Exercise aim. In the listing below, the lines from the first through the one with "0.69 | Illegal |" are to be copied word for word.
--- Exercise input Enclosed Below ---
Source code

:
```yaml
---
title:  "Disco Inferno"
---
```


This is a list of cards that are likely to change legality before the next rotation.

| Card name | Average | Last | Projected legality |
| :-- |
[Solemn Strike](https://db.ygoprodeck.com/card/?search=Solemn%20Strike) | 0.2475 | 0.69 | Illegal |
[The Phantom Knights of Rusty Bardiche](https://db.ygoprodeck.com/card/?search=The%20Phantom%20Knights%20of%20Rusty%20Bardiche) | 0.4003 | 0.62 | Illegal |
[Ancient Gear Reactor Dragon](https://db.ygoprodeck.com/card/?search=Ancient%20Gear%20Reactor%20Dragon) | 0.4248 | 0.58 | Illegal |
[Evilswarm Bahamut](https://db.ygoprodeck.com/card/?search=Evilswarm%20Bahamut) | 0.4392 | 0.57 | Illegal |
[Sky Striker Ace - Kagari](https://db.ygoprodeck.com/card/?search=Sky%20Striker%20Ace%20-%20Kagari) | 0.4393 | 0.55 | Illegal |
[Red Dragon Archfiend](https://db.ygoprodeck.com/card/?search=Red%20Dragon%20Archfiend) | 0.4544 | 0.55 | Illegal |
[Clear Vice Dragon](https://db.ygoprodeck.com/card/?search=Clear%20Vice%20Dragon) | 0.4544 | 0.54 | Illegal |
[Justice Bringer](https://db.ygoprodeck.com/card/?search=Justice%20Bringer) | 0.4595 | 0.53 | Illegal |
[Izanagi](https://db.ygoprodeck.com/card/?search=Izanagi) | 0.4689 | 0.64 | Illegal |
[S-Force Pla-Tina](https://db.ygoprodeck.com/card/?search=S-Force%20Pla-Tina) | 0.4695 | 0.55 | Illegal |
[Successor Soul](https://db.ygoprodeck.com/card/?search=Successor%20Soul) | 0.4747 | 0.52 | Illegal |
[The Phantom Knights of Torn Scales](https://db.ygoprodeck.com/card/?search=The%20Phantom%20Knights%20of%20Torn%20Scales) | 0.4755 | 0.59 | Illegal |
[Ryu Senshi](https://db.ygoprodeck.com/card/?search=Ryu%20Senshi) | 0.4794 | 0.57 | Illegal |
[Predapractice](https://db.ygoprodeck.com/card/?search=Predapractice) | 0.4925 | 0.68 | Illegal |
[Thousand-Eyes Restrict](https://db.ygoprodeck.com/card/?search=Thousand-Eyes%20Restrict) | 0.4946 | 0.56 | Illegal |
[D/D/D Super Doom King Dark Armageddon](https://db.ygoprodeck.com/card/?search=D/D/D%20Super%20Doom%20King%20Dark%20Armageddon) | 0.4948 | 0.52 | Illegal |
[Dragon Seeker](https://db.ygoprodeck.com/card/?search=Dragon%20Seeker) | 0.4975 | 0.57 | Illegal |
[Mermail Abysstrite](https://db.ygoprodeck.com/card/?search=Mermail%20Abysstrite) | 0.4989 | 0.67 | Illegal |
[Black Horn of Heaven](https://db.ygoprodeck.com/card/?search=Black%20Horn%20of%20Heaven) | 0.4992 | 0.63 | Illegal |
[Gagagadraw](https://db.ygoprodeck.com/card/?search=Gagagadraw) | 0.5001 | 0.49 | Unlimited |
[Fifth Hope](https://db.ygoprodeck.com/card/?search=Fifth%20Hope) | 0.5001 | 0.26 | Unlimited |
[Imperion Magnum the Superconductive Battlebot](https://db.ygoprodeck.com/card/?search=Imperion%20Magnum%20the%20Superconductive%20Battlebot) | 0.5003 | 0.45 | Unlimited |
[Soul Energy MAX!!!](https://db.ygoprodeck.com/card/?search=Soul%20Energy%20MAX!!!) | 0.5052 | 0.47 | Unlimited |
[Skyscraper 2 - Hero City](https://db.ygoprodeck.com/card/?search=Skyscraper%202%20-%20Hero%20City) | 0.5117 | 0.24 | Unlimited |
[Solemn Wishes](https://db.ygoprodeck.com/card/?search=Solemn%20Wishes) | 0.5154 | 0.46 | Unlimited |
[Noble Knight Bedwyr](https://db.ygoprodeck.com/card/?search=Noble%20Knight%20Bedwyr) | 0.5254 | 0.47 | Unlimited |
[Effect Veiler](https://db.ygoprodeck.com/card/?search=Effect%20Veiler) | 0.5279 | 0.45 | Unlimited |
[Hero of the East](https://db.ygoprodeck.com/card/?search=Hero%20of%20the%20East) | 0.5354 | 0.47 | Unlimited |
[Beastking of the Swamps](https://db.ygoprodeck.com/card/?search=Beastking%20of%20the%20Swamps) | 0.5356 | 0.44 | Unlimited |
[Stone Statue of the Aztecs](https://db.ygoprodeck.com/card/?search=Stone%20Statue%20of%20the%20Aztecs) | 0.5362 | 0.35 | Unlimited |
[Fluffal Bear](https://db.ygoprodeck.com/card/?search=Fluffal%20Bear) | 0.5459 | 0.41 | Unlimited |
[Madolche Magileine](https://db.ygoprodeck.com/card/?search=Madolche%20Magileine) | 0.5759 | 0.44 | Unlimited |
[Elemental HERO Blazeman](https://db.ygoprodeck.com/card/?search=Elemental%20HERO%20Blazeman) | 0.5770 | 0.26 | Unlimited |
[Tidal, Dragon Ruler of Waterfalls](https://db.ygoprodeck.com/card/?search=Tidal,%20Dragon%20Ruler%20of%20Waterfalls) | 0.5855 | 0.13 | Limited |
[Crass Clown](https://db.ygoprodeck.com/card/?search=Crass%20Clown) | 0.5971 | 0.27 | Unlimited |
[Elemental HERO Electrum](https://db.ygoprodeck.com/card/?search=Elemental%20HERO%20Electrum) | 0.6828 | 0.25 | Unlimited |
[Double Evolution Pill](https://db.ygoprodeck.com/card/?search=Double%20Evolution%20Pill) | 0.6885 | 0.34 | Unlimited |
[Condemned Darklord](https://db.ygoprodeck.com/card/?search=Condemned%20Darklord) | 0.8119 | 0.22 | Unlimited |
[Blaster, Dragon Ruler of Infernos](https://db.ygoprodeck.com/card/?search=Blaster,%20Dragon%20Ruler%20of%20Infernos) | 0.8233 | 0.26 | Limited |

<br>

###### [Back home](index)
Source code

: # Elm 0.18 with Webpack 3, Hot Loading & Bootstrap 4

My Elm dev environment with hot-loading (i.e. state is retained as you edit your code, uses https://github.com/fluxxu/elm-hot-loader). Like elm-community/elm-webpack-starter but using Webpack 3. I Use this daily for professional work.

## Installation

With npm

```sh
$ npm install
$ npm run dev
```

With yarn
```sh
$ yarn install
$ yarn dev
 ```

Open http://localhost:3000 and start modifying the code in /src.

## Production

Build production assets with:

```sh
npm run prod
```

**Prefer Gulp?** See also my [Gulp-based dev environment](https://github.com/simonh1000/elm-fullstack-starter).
--- End of Enclosed Exercise input ---
Task result.
Source code

:
```yaml
---
title:  "Disco Inferno"
---
```


This is a list of cards that are likely to change legality before the next rotation.

| Card name | Average | Last | Projected legality |
| :-- |
[Solemn Strike](https://db.ygoprodeck.com/card/?search=Solemn%20Strike) | 0.2475 | 0.69 | Illegal |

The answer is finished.